▶ [What to do] Return each line of the records below in which the string "Types" turns up.

▶ [Data shown]
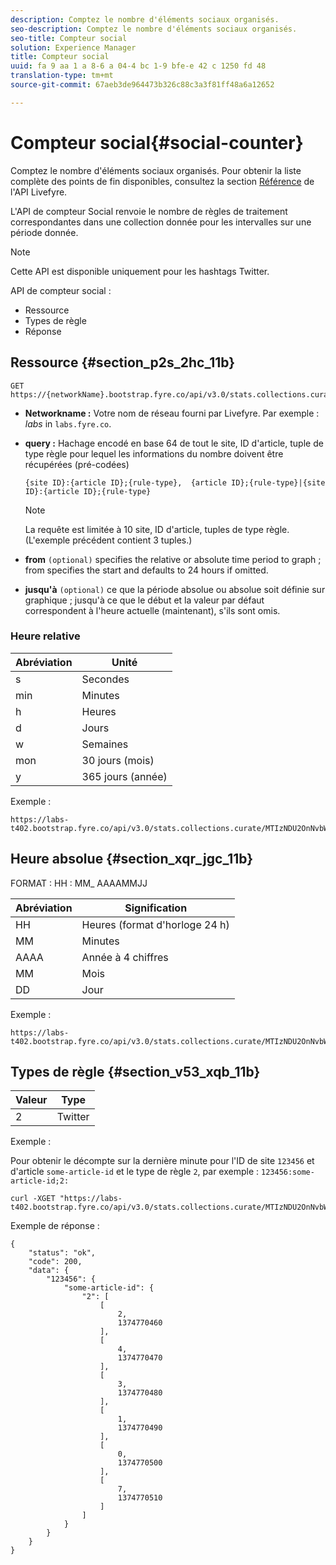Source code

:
 ```yaml
---
description: Comptez le nombre d'éléments sociaux organisés.
seo-description: Comptez le nombre d'éléments sociaux organisés.
seo-title: Compteur social
solution: Experience Manager
title: Compteur social
uuid: fa 9 aa 1 a 8-6 a 04-4 bc 1-9 bfe-e 42 c 1250 fd 48
translation-type: tm+mt
source-git-commit: 67aeb3de964473b326c88c3a3f81ff48a6a12652

---
```



# Compteur social{#social-counter}

Comptez le nombre d'éléments sociaux organisés. Pour obtenir la liste complète des points de fin disponibles, consultez la section [Référence](https://api.livefyre.com/docs) de l'API Livefyre.

L'API de compteur Social renvoie le nombre de règles de traitement correspondantes dans une collection donnée pour les intervalles sur une période donnée.

>[!NOTE]
>
>Cette API est disponible uniquement pour les hashtags Twitter.

API de compteur social :

* Ressource
* Types de règle
* Réponse

## Ressource {#section_p2s_2hc_11b}

```
GET https://{networkName}.bootstrap.fyre.co/api/v3.0/stats.collections.curate/{query}.json
```

* **Networkname :** Votre nom de réseau fourni par Livefyre. Par exemple : *labs* in `labs.fyre.co`.
* **query :** Hachage encodé en base 64 de tout le site, ID d'article, tuple de type règle pour lequel les informations du nombre doivent être récupérées (pré-codées)

   ```
   {site ID}:{article ID};{rule-type},  {article ID};{rule-type}|{site ID}:{article ID};{rule-type}
   ```

   >[!NOTE]
   >La requête est limitée à 10 site, ID d'article, tuples de type règle. (L'exemple précédent contient 3 tuples.)

* **from** `(optional)` specifies the relative or absolute time period to graph ; from specifies the start and defaults to 24 hours if omitted.
* **jusqu'à** `(optional)` ce que la période absolue ou absolue soit définie sur graphique ; jusqu'à ce que le début et la valeur par défaut correspondent à l'heure actuelle (maintenant), s'ils sont omis.

### Heure relative

| Abréviation | Unité |
|---|---|
| s | Secondes |
| min | Minutes |
| h | Heures |
| d | Jours |
| w | Semaines |
| mon | 30 jours (mois) |
| y | 365 jours (année) |

Exemple :

```
https://labs-t402.bootstrap.fyre.co/api/v3.0/stats.collections.curate/MTIzNDU2OnNvbWUtYXJ0aWNsZS1pZDsy.json&from=-7d&until=-6d
```

## Heure absolue {#section_xqr_jgc_11b}

FORMAT : HH : MM_ AAAAMMJJ

| Abréviation | Signification |
|---|---|
| HH | Heures (format d'horloge 24 h) |
| MM | Minutes |
| AAAA | Année à 4 chiffres |
| MM | Mois |
| DD | Jour |

Exemple :

```
https://labs-t402.bootstrap.fyre.co/api/v3.0/stats.collections.curate/MTIzNDU2OnNvbWUtYXJ0aWNsZS1pZDsy.json&from=04:00_20130709 
```

## Types de règle {#section_v53_xqb_11b}

| Valeur | Type |
|---|---|
| 2 | Twitter |

Exemple :

Pour obtenir le décompte sur la dernière minute pour l'ID de site `123456` et d'article `some-article-id` et le type de règle `2`, par exemple : `123456:some-article-id;2:`

```
curl -XGET "https://labs-t402.bootstrap.fyre.co/api/v3.0/stats.collections.curate/MTIzNDU2OnNvbWUtYXJ0aWNsZS1pZDsy.json&from=-1min" 
```

Exemple de réponse :

```
{ 
    "status": "ok", 
    "code": 200, 
    "data": { 
        "123456": { 
            "some-article-id": { 
                "2": [ 
                    [ 
                        2, 
                        1374770460 
                    ], 
                    [ 
                        4, 
                        1374770470 
                    ], 
                    [ 
                        3, 
                        1374770480 
                    ], 
                    [ 
                        1, 
                        1374770490 
                    ], 
                    [ 
                        0, 
                        1374770500 
                    ], 
                    [ 
                        7, 
                        1374770510 
                    ] 
                ] 
            } 
        } 
    } 
}
```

▶ [Response box]
* Types de règle
## Types de règle {#section_v53_xqb_11b}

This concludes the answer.